● Recorded information
◇ ◇ ◇ ◇
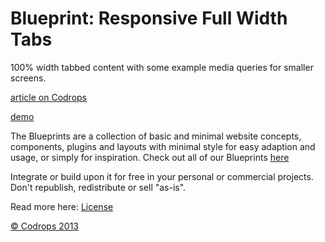 Blueprint: Responsive Full Width Tabs
=========

100% width tabbed content with some example media queries for smaller screens. 

[article on Codrops](http://tympanus.net/codrops/?p=18521)

[demo](http://tympanus.net/Blueprints/FullWidthTabs/)

The Blueprints are a collection of basic and minimal website concepts, components, plugins and layouts with minimal style for easy adaption and usage, or simply for inspiration.
Check out all of our Blueprints [here](http://tympanus.net/codrops/category/blueprints/)

Integrate or build upon it for free in your personal or commercial projects. Don't republish, redistribute or sell "as-is". 

Read more here: [License](http://tympanus.net/codrops/licensing/)

[© Codrops 2013](http://www.codrops.com)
◇ ◇ ◇ ◇
● Exercise brief
Print exactly, and only, the lines from the line that contains "Check out all" through the last line of the records.

● Response to this exercise
Check out all of our Blueprints [here](http://tympanus.net/codrops/category/blueprints/)

Integrate or build upon it for free in your personal or commercial projects. Don't republish, redistribute or sell "as-is". 

Read more here: [License](http://tympanus.net/codrops/licensing/)

[© Codrops 2013](http://www.codrops.com)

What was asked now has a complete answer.